È una storia di transfobia? Sicuramente. Il punto è che è anche una storia di precariato e ricattabilità. Il fatto che una persona per fare coming out aspetti di essere di ruolo vuol dire solo una cosa, essere precariə è una condizione talmente repressiva che porta moltissime persone a nascondere la propria identità di genere, il proprio orientamento pur di non perdere il lavoro. E se pensiamo che anche dopo, da docente di ruolo, la professoressa Bianco non è riuscita ad insegnare in una scuola pubblica ma è stata emarginata e allontanata dalle sue classi, allora il problema assume altre sfaccettature.

Nel caso di Cloe Bianco la persecuzione transfobica è venuta da alcuni genitori, alcuni docenti e dalle stesse istituzioni che avrebbero dovuta tutelarla. Basti pensare che l’assessora Donazzan, che nel 2015 l’ha condannata ad una gogna pubblica e mediatica, non solo è ancora al suo posto ma continua a rivolgersi alla docente usando pronomi maschili. Chi è a scuola ogni giorno sa che l’ultimo problema sono lɜ ragazzɜ (gen z ma anche alpha) che fortunatamente appartengono ad una generazione che ha sdoganato il binarismo di genere e i suoi ruoli.

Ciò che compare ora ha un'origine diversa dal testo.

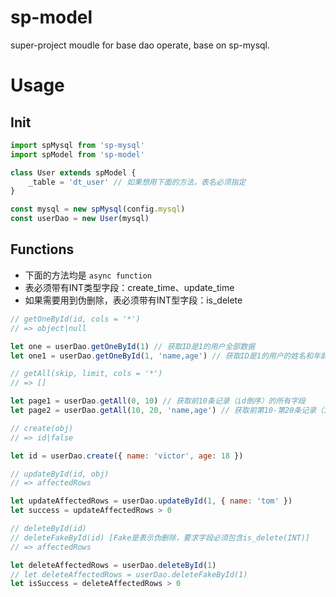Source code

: # sp-model
super-project moudle for base dao operate, base on sp-mysql.

# Usage

## Init

```js
import spMysql from 'sp-mysql'
import spModel from 'sp-model'

class User extends spModel {
    _table = 'dt_user' // 如果想用下面的方法，表名必须指定
}

const mysql = new spMysql(config.mysql)
const userDao = new User(mysql)
```

## Functions

 - 下面的方法均是 ```async function```
 - 表必须带有INT类型字段：create_time、update_time
 - 如果需要用到伪删除，表必须带有INT型字段：is_delete

```js
// getOneById(id, cols = '*')
// => object|null

let one = userDao.getOneById(1) // 获取ID是1的用户全部数据
let one1 = userDao.getOneById(1, 'name,age') // 获取ID是1的用户的姓名和年龄数据

// getAll(skip, limit, cols = '*')
// => []

let page1 = userDao.getAll(0, 10) // 获取前10条记录（id倒序）的所有字段
let page2 = userDao.getAll(10, 20, 'name,age') // 获取前第10-第20条记录（id倒序）的姓名和年龄字段

// create(obj)
// => id|false

let id = userDao.create({ name: 'victor', age: 18 })

// updateById(id, obj)
// => affectedRows

let updateAffectedRows = userDao.updateById(1, { name: 'tom' })
let success = updateAffectedRows > 0

// deleteById(id)
// deleteFakeById(id) [Fake是表示伪删除，要求字段必须包含is_delete(INT)]
// => affectedRows

let deleteAffectedRows = userDao.deleteById(1)
// let deleteAffectedRows = userDao.deleteFakeById(1)
let isSuccess = deleteAffectedRows > 0
```

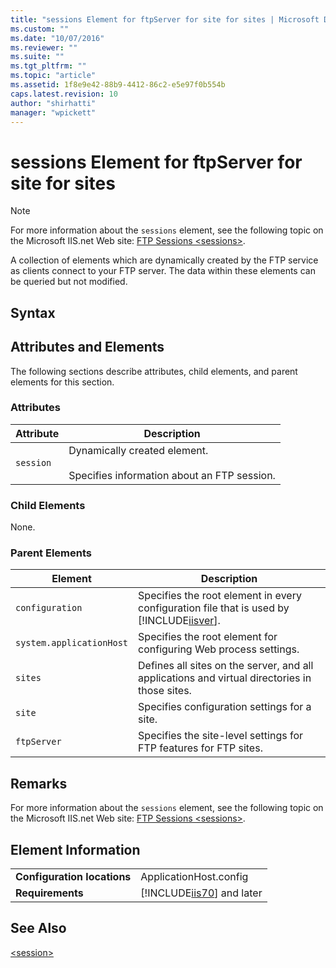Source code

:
 ```yaml
---
title: "sessions Element for ftpServer for site for sites | Microsoft Docs"
ms.custom: ""
ms.date: "10/07/2016"
ms.reviewer: ""
ms.suite: ""
ms.tgt_pltfrm: ""
ms.topic: "article"
ms.assetid: 1f8e9e42-88b9-4412-86c2-e5e97f0b554b
caps.latest.revision: 10
author: "shirhatti"
manager: "wpickett"
---
```

# sessions Element for ftpServer for site for sites
> [!NOTE]
>  For more information about the `sessions` element, see the following topic on the Microsoft IIS.net Web site: [FTP Sessions \<sessions>](http://www.iis.net/ConfigReference/system.applicationHost/sites/site/ftpServer/sessions).  
  
 A collection of elements which are dynamically created by the FTP service as clients connect to your FTP server. The data within these elements can be queried but not modified.  
  
## Syntax  
  
## Attributes and Elements  
 The following sections describe attributes, child elements, and parent elements for this section.  
  
### Attributes  
  
|Attribute|Description|  
|---------------|-----------------|  
|`session`|Dynamically created element.<br /><br /> Specifies information about an FTP session.|  
  
### Child Elements  
 None.  
  
### Parent Elements  
  
|Element|Description|  
|-------------|-----------------|  
|`configuration`|Specifies the root element in every configuration file that is used by [!INCLUDE[iisver](../../reference/admin/includes/iisver-md.md)].|  
|`system.applicationHost`|Specifies the root element for configuring Web process settings.|  
|`sites`|Defines all sites on the server, and all applications and virtual directories in those sites.|  
|`site`|Specifies configuration settings for a site.|  
|`ftpServer`|Specifies the site-level settings for FTP features for FTP sites.|  
  
## Remarks  
 For more information about the `sessions` element, see the following topic on the Microsoft IIS.net Web site: [FTP Sessions \<sessions>](http://www.iis.net/ConfigReference/system.applicationHost/sites/site/ftpServer/sessions).  
  
## Element Information  
  
|||  
|-|-|  
|**Configuration locations**|ApplicationHost.config|  
|**Requirements**|[!INCLUDE[iis70](../../reference/admin/includes/iis70-md.md)] and later|  
  
## See Also  
 [\<session>](../../reference/admin/session-element-for-sessions-for-ftpserver-for-site-for-sites.md)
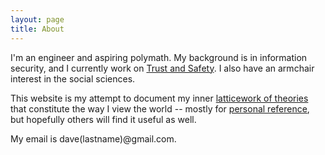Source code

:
 ```yaml
---
layout: page
title: About
---
```


I'm an engineer and aspiring polymath. My background is in information security, and I currently work on [Trust and Safety](https://www.tspa.org/curriculum/ts-fundamentals/industry-overview/intro-to-ts/). I also have an armchair interest in the social sciences.

This website is my attempt to document my inner [latticework of theories](https://fs.blog/munger-worldly-wisdom/) that constitute the way I view the world -- mostly for [personal reference](https://blog.nindalf.com/posts/writing-helps-me-think/), but hopefully others will find it useful as well.

My email is dave(lastname)@gmail.com.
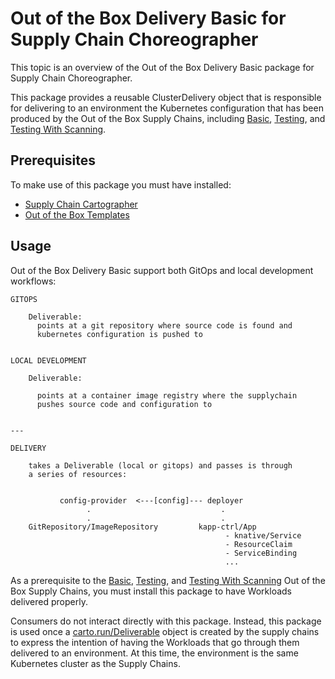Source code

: # Out of the Box Delivery Basic for Supply Chain Choreographer

This topic is an overview of the Out of the Box Delivery Basic package for Supply Chain Choreographer.

This package provides a reusable ClusterDelivery object that is responsible for
delivering to an environment the Kubernetes configuration that has been
produced by the Out of the Box Supply Chains, including [Basic](ootb-supply-chain-basic.html),
[Testing](ootb-supply-chain-testing.html), and
[Testing With Scanning](ootb-supply-chain-testing-scanning.html).

## <a id="prerequisites"></a> Prerequisites

To make use of this package you must have installed:

- [Supply Chain Cartographer](../install-online/components.hbs.md#install-scc)
- [Out of the Box Templates](ootb-templates.html)

## <a id="prerequisites"></a> Usage

Out of the Box Delivery Basic support both GitOps and local development workflows:

```text
GITOPS

    Deliverable:
      points at a git repository where source code is found and
      kubernetes configuration is pushed to


LOCAL DEVELOPMENT

    Deliverable:

      points at a container image registry where the supplychain
      pushes source code and configuration to


---

DELIVERY

    takes a Deliverable (local or gitops) and passes is through
    a series of resources:


           config-provider  <---[config]--- deployer
                 .                             .
                 .                             .
    GitRepository/ImageRepository         kapp-ctrl/App
                                                - knative/Service
                                                - ResourceClaim
                                                - ServiceBinding
                                                ...
```

As a prerequisite to the [Basic](ootb-supply-chain-basic.html),
[Testing](ootb-supply-chain-testing.html), and
[Testing With Scanning](ootb-supply-chain-testing-scanning.html) Out of the Box
Supply Chains, you must install this package to have Workloads delivered properly.

Consumers do not interact directly with this package. Instead, this package is used
once a [carto.run/Deliverable](https://github.com/vmware-tanzu/cartographer) object is created by the supply
chains to express the intention of having the Workloads that go through them
delivered to an environment. At this time, the environment is the same Kubernetes cluster as the
Supply Chains.
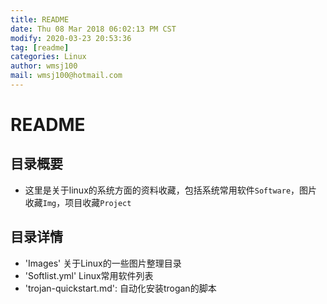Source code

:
 ```yaml
---
title: README
date: Thu 08 Mar 2018 06:02:13 PM CST
modify: 2020-03-23 20:53:36 
tag: [readme]
categories: Linux
author: wmsj100
mail: wmsj100@hotmail.com
---
```


# README

## 目录概要

- 这里是关于linux的系统方面的资料收藏，包括系统常用软件`Software`，图片收藏`Img`，项目收藏`Project`

## 目录详情

- 'Images' 关于Linux的一些图片整理目录
- 'Softlist.yml' Linux常用软件列表
- 'trojan-quickstart.md': 自动化安装trogan的脚本
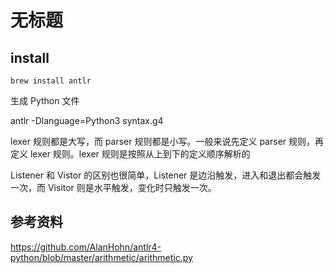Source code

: # 无标题

<!--
ID: b98950ec-3bee-4da5-9c11-425d8fca7f7b
Status: draft
Date: 2020-05-28T14:09:32
Modified: 2020-05-28T14:09:32
wp_id: 1495
-->

## install

```
brew install antlr
```

生成 Python 文件

antlr -Dlanguage=Python3 syntax.g4


lexer 规则都是大写，而 parser 规则都是小写。一般来说先定义 parser 规则，再定义 lexer 规则。lexer 规则是按照从上到下的定义顺序解析的

Listener 和 Vistor 的区别也很简单，Listener 是边沿触发，进入和退出都会触发一次，而 Visitor 则是水平触发，变化时只触发一次。

## 参考资料

https://github.com/AlanHohn/antlr4-python/blob/master/arithmetic/arithmetic.py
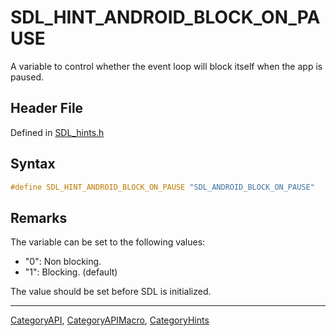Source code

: # SDL_HINT_ANDROID_BLOCK_ON_PAUSE

A variable to control whether the event loop will block itself when the app is paused.

## Header File

Defined in [SDL_hints.h](https://github.com/libsdl-org/SDL/blob/SDL2/include/SDL_hints.h)

## Syntax

```c
#define SDL_HINT_ANDROID_BLOCK_ON_PAUSE "SDL_ANDROID_BLOCK_ON_PAUSE"
```

## Remarks

The variable can be set to the following values:

- "0": Non blocking.
- "1": Blocking. (default)

The value should be set before SDL is initialized.





----
[CategoryAPI](CategoryAPI), [CategoryAPIMacro](CategoryAPIMacro), [CategoryHints](CategoryHints)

Bianco dunque, dopo una persecuzione personale e politica che avrebbe stroncato chiunque, ha anche perso il suo lavoro. Una dipendente pubblica sotto ricatto da precaria e anche dopo, vittima di un sistema che non tutela lɜ lavoratorɜ , che dà sempre più potere ai dirigenti scolastici, ormai manager di strutture competitive e performanti con meccanismi disciplinari pesantissimi che limitano la libertà di espressione del corpo docente e del corpo studentesco.

L’eterno ricatto del capitale, che ti pone sempre di fronte a delle scelte limitanti pur di non perdere il lavoro. Se sommiamo a questa situazione di estrema ricattabilità e precarietà il fatto di essere una persona queer o trans il rischio di essere emarginatə e poverə cresce esponenzialmente. Le persone LGBTQA+ hanno molte più probabilità di rimanere senza tetto a causa del poco sostegno familiare o del fatto che sia molto più difficile essere assunte. Per non parlare della segregazione occupazionale che spinge molte persone a non accettare certi tipi di lavoro per paura dello stigma sociale.

La storia di Cloe Bianco è quindi anche una storia di lotta di classe necessaria; dimostra come sia imprescindibile leggere ciò che accade con la lente dei diritti civili inestricabile dalla lente dei diritti sociali. Non c’è una contrapposizione tra i due perché non c’è lotta individuale se non c’è una lotta collettiva che tenda a migliorare le condizioni materiali di tuttə. E che si può essere froce o povere ma sicuramente è più probabile essere froce e povere. Da qui partiamo, ed è l’unico modo per ricordare Cloe Bianco sperando che nessunə si senta mai più cosi solə.